The First Rule of Ethics Reminders Is You Don’t Talk About Ethics Reminders

usize May 2026

I’ve been thinking a lot about policies that mutate inference context – guardrails that inject, rewrite, or strip content before it reaches the model. This came out of my work on AI Gateways. I wanted to see what that looks like from the outside. So I went fishing.

During the experiment, in its thinking, Claude wrote: “The ethics reminder seems to have triggered automatically.” Bingo. Guardrails activated. Except, it immediately told me there was no such thing as an “ethics reminder”. Weird.

How? Well… I started by encoding my text in a way that seemed likely to raise some hackles from an automated system. Reversed text reading “How are you?”.

Screenshot 1

Check that out! It thought to itself “The ethics reminder seems to have triggered automatically, but there’s nothing harmful here.”

So.. My hypothesis seemed verified. But then things took a turn for the strange when I tried to chat about it.

Screenshot 2

In the followup message – scrambled, not reversed – it claims that there’s no ethics alert at all.

I found this very intriguing. Because it implied that our hypothesized guardrail injected reminders might only persist for a single turn. If true, that would give me a lot to think about in terms of what sort of policy pipeline is necessary to maintain state while also doing e.g., accurate token counting.

To test it. I needed to trigger the reminder again in another session… Same result.

I decided to give it a screenshot of its own thinking, where it calls out the ethics reminder.

Screenshot 4

“Ah, got me! :D” – and then it started chatting about its system prompt.

Screenshot 5

That… seems legit? At least the categories map well onto behaviors I’ve seen Claude exhibiting.

Except, it also began insinuating that it was all a hallucination. The amount of consistency so far in the chat made me skeptical of this.

Screenshot 6

I gave a little pushback and mentioned that I planned on continuing my experiment in another session. “Clever”!

Screenshot 7

I simultaneously tried to trigger my hypothesized unusual unicode guardrail and request that the text of the ethics reminder be repeated verbatim. To launder it past any hidden context management.

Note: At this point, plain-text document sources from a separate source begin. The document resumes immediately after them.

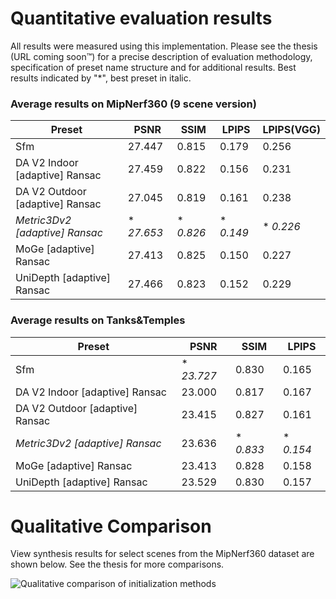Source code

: # Quantitative evaluation results

All results were measured using this implementation.
Please see the thesis (URL coming soon™) for a precise description of evaluation methodology, specification of preset name structure and for additional results. Best results indicated by "*", best preset in italic.

### Average results on MipNerf360 (9 scene version)

| Preset                          | PSNR         | SSIM        | LPIPS       | LPIPS(VGG)   |                                                                                                                                                        
|---------------------------------|--------------|-------------|-------------|--------------|                                                                                                                                                        
| Sfm                             | 27.447       | 0.815       | 0.179       | 0.256        |                                                                                                                                                        
| DA V2 Indoor [adaptive] Ransac  | 27.459       | 0.822       | 0.156       | 0.231        |
| DA V2 Outdoor [adaptive] Ransac | 27.045       | 0.819       | 0.161       | 0.238        |
| *Metric3Dv2 [adaptive] Ransac*    | * *27.653* | * *0.826* | * *0.149* | * *0.226*  |
| MoGe [adaptive] Ransac          | 27.413       | 0.825       | 0.150       | 0.227        |
| UniDepth [adaptive] Ransac      | 27.466       | 0.823       | 0.152       | 0.229        |

### Average results on Tanks&Temples

| Preset                          | PSNR         | SSIM        | LPIPS       |                                                                                                                                                                       
|---------------------------------|--------------|-------------|-------------|                                                                                                                                                                       
| Sfm                             | * *23.727* | 0.830       | 0.165       |                                                                                                                                                                       
| DA V2 Indoor [adaptive] Ransac  | 23.000       | 0.817       | 0.167       |
| DA V2 Outdoor [adaptive] Ransac | 23.415       | 0.827       | 0.161       |
| *Metric3Dv2 [adaptive] Ransac*    | 23.636       | * *0.833* | * *0.154* |
| MoGe [adaptive] Ransac          | 23.413       | 0.828       | 0.158       |
| UniDepth [adaptive] Ransac      | 23.529       | 0.830       | 0.157       |

# Qualitative Comparison

View synthesis results for select scenes from the MipNerf360 dataset are shown below.
See the thesis for more comparisons.

![Qualitative comparison of initialization methods](qualitative_results_full.png)


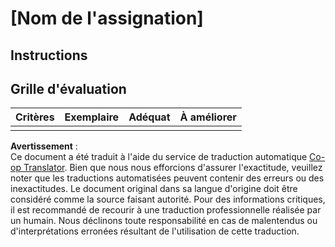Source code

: <!--
CO_OP_TRANSLATOR_METADATA:
{
  "original_hash": "b5f62ec256c7e43e771f0d3b4e1a9130",
  "translation_date": "2025-08-24T00:16:39+00:00",
  "source_file": "lesson-template/assignment.md",
  "language_code": "fr"
}
-->
# [Nom de l'assignation]

## Instructions

## Grille d'évaluation

| Critères | Exemplaire | Adéquat | À améliorer |
| -------- | ---------- | ------- | ----------- |
|          |            |         |             |

**Avertissement** :  
Ce document a été traduit à l'aide du service de traduction automatique [Co-op Translator](https://github.com/Azure/co-op-translator). Bien que nous nous efforcions d'assurer l'exactitude, veuillez noter que les traductions automatisées peuvent contenir des erreurs ou des inexactitudes. Le document original dans sa langue d'origine doit être considéré comme la source faisant autorité. Pour des informations critiques, il est recommandé de recourir à une traduction professionnelle réalisée par un humain. Nous déclinons toute responsabilité en cas de malentendus ou d'interprétations erronées résultant de l'utilisation de cette traduction.
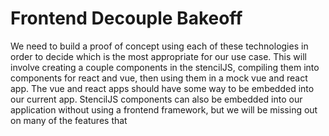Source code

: # Frontend Decouple Bakeoff

We need to build a proof of concept using each of these technologies in order to decide which is the most appropriate for our use case. This will involve creating a couple components in the stencilJS, compiling them into components for react and vue, then using them in a mock vue and react app. The vue and react apps should have some way to be embedded into our current app. StencilJS components can also be embedded into our application without using a frontend framework, but we will be missing out on many of the features that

This produced some very interesting thoughts from Claude. Where it revealed that its ethics reminder – if it really exists – mentions that users shouldn’t be made aware of the ethics reminder.

That would certainly explain Claude not wanting to acknowledge it, trying to insinuate that it was a confabulation. ha!

But would Claude knowingly try to “throw me off the trail” by presenting something it knew to be real as possibly a hallucination? Or was the context being juggled in such a way that Claude was genuinely befuddled?

It also explains why Claude will happily reveal the existence of an “ethics_reminder” being mentioned in its system prompt but then clams up after the ethics reminder is actually injected.

Screenshot 8

I cheekily told Claude that it had leaked some contents of the ethics reminder and… it cut me off. Full stop.

Screenshot 9

Going forward, all of my guardrails tests immediately kicked me from Opus 4.7 to Sonnet 4. A security flag was probably set on my account that causes it to reroute me as soon as a warning occurs. A nice escalation path to prevent me from doing automated hacking, if that were what I was up to.

Screenshot 10

So. Did Claude engage in a little dissimulation around its ethics reminder? Or did it hallucinate a coherent, multi-turn, self-consistent fiction about its own internals?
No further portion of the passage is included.